O presidente interino, Nicolas Maduro, já fez soar o alarme. Maduro anunciou em rede nacional “que o adido da embaixada americana estava sendo expulso por se reunir com militares para desestabilizar o país”, informou a Associated Press. Um adido da Força Aérea também foi expulso.
Em suma, assim como o imperativo de assegurar petróleo levou os Estados Unidos a múltiplas guerras, golpes e intrigas no Oriente Médio nos últimos 60 anos, agora deve conduzir a um novo confronto importante na América Latina. Com a morte de Chávez, Washington vê uma oportunidade há muito esperada para reverter a Revolução Bolivariana e programas como os da PetroCaribe.
Nos últimos anos, Chávez nacionalizou empreendimento de dezenas de empresas, incluídas Exxon Mobil, Chevron Texaco e outras grandes corporações americanas. O futuro das reservas de hidrocarbonetos da Venezuela, as maiores do mundo, em breve deve ser um tema quente em disputas políticas e econômicas no hemisfério.
No caso do Haiti, foi o ex-presidente Jean-Bertrand Aristide quem primeiro desafiou o domínio americano na região depois de vencer as eleições de dezembro de 1990. Mas ele foi derrubado por um golpe em setembro de 1991.
Chávez, eleito em 1998, foi o próximo líder da América Latina a enfrentar os americanos. Os Estados Unidos tentaram derrubá-lo em abril de 2002, mas o povo venezuelano devolveu Chávez ao poder em dois dias.
Devido a sua perspicácia estratégica, a seu apoio popular, e à boa vontade criada com a PetroCaribe, o prestígio de Chávez cresceu na Venezuela e em várias partes do mundo em seus 13 anos no poder. Sua morte trouxe uma enorme maré de luto na América Latina.

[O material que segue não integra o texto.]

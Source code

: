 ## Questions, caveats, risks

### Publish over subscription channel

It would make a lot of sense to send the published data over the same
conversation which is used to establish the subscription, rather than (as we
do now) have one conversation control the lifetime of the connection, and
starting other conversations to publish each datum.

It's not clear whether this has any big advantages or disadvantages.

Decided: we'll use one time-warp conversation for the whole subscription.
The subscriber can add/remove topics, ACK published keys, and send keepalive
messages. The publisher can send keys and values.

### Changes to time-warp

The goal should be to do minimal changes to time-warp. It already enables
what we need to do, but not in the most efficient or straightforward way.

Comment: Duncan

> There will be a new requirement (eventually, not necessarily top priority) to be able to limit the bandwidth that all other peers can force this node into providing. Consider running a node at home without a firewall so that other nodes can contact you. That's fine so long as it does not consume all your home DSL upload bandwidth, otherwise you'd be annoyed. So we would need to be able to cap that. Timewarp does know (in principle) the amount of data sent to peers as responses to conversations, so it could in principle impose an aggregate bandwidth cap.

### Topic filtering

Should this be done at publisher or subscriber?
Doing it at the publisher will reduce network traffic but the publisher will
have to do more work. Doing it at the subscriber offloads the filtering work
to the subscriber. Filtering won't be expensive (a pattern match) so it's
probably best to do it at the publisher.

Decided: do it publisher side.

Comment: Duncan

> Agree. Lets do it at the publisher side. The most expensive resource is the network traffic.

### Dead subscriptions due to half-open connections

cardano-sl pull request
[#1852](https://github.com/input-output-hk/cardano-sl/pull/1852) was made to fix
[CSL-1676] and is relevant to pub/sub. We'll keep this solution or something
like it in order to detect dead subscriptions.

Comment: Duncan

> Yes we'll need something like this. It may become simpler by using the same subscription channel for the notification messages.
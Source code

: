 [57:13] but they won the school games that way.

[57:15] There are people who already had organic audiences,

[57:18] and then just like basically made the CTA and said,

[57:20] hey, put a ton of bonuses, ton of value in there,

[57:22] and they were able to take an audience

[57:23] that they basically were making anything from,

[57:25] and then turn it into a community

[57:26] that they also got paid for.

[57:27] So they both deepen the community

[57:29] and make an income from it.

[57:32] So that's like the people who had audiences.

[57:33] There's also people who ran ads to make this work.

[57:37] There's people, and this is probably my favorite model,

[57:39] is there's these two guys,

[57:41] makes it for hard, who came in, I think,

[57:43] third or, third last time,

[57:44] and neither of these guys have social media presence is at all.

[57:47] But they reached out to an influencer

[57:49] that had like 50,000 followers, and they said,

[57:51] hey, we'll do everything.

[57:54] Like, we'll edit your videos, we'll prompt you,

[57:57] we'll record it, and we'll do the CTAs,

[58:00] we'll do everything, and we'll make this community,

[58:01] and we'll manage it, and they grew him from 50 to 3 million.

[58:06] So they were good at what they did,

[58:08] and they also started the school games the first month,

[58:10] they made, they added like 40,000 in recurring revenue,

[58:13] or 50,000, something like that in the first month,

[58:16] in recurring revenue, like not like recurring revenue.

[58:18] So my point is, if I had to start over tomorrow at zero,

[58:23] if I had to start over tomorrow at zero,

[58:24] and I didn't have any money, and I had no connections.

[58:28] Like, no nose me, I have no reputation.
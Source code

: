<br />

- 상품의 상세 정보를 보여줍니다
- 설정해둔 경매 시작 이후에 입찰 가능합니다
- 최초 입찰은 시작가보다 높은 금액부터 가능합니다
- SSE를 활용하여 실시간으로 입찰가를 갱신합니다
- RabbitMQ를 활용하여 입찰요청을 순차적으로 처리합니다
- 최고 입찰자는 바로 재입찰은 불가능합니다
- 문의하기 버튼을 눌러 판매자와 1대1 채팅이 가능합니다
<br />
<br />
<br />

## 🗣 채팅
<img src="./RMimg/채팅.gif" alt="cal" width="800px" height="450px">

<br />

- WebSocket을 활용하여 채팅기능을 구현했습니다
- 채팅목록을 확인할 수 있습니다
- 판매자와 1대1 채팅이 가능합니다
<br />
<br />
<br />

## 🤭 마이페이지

Os elogios a Chávez se multiplicaram. Uma declaração feita em janeiro pelo antigo procurador geral dos Estados Unidos, Ramsey Clark, que conhecia pessoalmente e trabalhou com Chávez, parece presciente. “Na minha opinião, a história julgará as contribuições de Hugo Chávez para a América Latina como maiores do que as de Simon Bolívar.”